Supernovas, or exploding stars, are phenomenons that occur in our galaxy about once every century, with the last observable explosion taking place hundreds of years ago. Supernovas can’t be predicted, and instead astrophysicists study their aftermath in a way reminiscent of space archaeology.

But the researchers from the Weizmann Institute of Science learned about the supernova as it was taking place on a Friday evening. They quickly contacted NASA and requested that the Hubble Space Telescope reposition itself to capture the exploding star – no mean feat, since the telescope is far from an agile machine.

Their determination and hard work – all of which took place two days before researcher Erez Zimmerman’s wedding, to further complicate things – paid off, and they managed to witness in real time one of the closest supernovas in decades: a red supergiant exploding in a neighbouring galaxy called Messier 101. Their findings are now published in Nature.

“That’s what makes this particular supernova different,” said Zimmerman, from Prof.
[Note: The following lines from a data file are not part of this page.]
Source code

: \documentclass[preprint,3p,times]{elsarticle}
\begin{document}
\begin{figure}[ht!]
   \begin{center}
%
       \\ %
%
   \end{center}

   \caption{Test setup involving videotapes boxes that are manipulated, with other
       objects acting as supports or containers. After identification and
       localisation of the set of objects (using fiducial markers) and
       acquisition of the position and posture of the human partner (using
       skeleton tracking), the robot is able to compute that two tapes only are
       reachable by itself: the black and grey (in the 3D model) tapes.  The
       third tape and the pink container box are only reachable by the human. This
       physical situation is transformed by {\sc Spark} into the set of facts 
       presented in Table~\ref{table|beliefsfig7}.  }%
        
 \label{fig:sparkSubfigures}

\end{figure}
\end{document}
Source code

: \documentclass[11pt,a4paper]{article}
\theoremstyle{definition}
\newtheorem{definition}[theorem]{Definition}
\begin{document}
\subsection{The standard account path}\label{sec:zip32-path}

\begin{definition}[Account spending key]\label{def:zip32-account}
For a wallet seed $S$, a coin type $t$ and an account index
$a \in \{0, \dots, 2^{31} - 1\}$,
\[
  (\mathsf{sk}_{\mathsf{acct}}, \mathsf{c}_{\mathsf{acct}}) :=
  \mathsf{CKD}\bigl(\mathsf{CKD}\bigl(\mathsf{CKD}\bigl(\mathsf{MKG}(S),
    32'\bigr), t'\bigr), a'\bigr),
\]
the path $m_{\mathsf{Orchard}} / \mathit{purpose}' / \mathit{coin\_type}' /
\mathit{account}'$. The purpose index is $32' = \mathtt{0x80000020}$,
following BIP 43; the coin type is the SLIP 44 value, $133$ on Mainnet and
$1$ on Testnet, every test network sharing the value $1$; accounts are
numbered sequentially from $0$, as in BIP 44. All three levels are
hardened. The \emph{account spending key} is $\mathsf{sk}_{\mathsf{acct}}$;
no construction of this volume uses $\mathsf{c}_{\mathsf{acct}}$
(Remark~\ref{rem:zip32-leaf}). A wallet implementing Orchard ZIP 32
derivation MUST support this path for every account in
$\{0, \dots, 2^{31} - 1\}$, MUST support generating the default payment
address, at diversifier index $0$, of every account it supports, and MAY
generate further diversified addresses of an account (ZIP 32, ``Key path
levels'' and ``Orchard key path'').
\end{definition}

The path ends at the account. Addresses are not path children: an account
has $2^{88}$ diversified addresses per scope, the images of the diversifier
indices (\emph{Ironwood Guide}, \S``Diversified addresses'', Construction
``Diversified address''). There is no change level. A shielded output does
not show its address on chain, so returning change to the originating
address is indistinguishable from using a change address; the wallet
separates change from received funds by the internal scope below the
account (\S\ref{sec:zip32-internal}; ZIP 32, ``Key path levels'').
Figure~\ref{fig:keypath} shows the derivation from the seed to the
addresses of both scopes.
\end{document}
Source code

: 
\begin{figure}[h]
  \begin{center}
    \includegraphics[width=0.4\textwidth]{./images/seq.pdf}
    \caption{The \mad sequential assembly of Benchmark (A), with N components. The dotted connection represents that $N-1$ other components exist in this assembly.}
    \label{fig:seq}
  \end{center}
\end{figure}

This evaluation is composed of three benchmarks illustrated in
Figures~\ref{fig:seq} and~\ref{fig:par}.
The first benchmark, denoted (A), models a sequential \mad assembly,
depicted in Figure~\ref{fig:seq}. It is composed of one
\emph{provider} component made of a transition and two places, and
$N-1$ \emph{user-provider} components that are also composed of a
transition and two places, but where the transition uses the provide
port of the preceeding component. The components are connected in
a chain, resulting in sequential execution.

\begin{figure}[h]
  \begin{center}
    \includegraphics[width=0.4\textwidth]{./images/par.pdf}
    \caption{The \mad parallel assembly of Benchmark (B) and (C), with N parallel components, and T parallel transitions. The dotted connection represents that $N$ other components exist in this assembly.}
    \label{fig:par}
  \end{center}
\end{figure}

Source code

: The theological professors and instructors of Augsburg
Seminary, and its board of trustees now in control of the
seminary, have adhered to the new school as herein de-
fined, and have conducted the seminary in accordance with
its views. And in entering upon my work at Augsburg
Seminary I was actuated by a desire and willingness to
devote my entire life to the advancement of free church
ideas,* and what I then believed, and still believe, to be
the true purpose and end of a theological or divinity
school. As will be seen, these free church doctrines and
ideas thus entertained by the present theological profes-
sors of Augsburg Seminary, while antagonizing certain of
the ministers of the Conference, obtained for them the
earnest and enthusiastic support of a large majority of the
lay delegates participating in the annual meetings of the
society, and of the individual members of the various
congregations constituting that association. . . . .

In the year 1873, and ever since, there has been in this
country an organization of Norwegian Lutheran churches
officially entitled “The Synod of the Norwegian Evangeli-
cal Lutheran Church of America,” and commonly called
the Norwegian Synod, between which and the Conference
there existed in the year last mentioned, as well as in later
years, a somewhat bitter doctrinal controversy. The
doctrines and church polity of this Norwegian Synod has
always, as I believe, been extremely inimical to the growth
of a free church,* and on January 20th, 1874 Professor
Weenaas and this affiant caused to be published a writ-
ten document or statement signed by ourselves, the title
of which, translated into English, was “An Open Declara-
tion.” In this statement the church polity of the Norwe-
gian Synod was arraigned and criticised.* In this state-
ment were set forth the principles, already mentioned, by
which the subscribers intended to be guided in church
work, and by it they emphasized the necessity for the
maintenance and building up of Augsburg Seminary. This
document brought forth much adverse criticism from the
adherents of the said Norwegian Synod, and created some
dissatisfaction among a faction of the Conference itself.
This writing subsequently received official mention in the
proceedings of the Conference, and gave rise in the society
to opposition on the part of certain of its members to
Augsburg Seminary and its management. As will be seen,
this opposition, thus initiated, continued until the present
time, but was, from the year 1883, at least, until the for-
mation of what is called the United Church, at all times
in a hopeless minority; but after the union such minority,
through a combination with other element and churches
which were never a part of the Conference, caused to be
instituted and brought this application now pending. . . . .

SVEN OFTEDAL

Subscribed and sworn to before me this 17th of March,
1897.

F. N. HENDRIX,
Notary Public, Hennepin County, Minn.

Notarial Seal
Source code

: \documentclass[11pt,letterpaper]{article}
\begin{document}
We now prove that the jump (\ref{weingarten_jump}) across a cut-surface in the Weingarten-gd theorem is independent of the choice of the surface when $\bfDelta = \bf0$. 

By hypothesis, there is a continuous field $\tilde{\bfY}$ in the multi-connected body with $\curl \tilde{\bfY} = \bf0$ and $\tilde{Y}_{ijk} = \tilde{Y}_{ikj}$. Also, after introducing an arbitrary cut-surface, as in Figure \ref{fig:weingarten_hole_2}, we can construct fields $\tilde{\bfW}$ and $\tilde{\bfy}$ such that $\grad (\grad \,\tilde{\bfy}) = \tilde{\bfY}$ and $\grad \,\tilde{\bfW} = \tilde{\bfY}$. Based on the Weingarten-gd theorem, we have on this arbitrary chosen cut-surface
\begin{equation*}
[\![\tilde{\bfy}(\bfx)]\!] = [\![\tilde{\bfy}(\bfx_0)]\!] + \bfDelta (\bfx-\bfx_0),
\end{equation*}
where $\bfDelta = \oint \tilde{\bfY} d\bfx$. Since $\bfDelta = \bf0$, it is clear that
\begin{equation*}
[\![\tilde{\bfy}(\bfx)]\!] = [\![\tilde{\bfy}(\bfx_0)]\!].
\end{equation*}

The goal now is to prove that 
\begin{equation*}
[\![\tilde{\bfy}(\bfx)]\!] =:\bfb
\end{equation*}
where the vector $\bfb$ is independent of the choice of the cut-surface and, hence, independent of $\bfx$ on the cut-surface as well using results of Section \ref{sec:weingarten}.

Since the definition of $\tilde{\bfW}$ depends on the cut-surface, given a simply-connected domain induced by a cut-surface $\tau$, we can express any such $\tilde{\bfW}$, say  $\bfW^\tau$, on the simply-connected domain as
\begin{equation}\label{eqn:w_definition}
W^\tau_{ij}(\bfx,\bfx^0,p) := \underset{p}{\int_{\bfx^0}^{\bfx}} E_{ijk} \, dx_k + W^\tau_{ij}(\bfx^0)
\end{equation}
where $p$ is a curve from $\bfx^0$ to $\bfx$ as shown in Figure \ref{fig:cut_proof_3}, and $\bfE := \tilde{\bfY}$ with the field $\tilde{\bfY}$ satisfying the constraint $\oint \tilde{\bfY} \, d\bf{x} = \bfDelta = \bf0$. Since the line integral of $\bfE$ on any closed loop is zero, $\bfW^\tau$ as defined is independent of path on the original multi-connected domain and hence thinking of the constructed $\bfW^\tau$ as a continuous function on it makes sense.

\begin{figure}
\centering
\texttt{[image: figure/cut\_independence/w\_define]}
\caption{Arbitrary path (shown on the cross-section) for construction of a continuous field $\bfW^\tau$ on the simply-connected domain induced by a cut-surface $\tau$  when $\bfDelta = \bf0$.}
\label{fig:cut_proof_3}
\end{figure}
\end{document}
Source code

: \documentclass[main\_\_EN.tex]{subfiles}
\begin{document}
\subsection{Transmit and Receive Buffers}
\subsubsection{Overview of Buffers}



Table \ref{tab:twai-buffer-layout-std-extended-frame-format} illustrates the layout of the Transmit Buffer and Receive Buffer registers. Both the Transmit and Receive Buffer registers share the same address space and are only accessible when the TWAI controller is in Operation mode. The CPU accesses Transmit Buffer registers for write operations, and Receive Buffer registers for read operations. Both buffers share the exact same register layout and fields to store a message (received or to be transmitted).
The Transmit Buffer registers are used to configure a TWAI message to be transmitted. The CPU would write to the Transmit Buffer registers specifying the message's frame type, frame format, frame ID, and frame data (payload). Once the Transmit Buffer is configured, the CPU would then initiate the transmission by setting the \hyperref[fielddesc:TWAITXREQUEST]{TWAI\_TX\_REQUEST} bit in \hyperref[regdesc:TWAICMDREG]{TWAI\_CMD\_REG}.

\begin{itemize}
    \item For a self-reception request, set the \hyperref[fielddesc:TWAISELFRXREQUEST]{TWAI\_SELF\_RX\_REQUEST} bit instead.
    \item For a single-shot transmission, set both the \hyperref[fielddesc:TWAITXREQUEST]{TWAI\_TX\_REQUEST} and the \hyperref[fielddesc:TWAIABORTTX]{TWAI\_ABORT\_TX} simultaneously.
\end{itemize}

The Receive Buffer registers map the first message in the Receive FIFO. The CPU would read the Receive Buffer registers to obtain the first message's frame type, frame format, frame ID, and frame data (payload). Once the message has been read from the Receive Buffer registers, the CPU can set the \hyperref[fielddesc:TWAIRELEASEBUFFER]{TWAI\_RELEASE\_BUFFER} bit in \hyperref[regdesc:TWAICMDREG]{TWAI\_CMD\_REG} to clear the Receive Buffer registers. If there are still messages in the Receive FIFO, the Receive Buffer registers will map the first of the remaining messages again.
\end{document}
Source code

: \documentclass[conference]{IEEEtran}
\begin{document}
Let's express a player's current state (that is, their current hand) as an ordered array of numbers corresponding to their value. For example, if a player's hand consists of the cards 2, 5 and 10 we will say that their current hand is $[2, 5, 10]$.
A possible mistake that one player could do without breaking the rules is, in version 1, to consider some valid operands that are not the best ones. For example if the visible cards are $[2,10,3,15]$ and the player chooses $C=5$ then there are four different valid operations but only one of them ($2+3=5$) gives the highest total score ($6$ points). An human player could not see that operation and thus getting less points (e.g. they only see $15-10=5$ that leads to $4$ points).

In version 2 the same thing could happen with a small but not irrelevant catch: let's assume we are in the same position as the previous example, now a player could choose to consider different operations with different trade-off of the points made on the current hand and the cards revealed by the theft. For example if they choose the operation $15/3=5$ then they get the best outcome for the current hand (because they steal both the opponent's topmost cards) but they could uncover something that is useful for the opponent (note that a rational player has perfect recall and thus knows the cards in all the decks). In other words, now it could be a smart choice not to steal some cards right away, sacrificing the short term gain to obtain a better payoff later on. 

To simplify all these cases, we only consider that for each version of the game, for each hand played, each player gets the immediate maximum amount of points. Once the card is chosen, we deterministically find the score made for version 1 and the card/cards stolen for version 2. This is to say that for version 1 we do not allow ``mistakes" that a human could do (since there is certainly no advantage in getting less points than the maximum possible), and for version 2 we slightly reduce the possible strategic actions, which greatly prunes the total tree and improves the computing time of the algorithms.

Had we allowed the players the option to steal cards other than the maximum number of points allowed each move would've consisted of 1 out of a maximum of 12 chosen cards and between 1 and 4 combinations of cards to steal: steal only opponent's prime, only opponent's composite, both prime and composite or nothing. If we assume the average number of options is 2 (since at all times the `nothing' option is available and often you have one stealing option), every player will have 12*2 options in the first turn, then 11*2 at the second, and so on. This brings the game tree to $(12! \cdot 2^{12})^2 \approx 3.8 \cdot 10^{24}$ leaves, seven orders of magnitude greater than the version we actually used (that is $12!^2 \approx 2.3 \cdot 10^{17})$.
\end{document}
Avishay Gal-Yam’s group in Weizmann’s Particle Physics and Astrophysics Department. “We were able – for the very first time – to closely follow a supernova while its light was emerging from the circumstellar material in which the exploding star was embedded.”

The researchers then found out that Hubble had already made recordings in this sector of the universe. Going through NASA’s archives, the researchers were able to acquire data from before the star’s eventual demise, creating the most complete portrait of a supernova to date.

In their study, the researchers mapped the two outer layers of the exploding star, leading them to hypothesise that a black hole was formed following the supernova event.

“Calculations of the circumstellar material emitted in the explosion, as well as this material’s density and mass before and after the supernova, reveal a discrepancy, which makes it very likely that the missing mass ended up in a black hole that was formed in the aftermath of the explosion – something that’s usually very hard to determine,” explained PhD student Ido Irani.

“This study presents a unique opportunity to better understand the mechanisms that lead to the conclusion of a star’s life and the eventual formation of something entirely new,” concluded Zimmerman.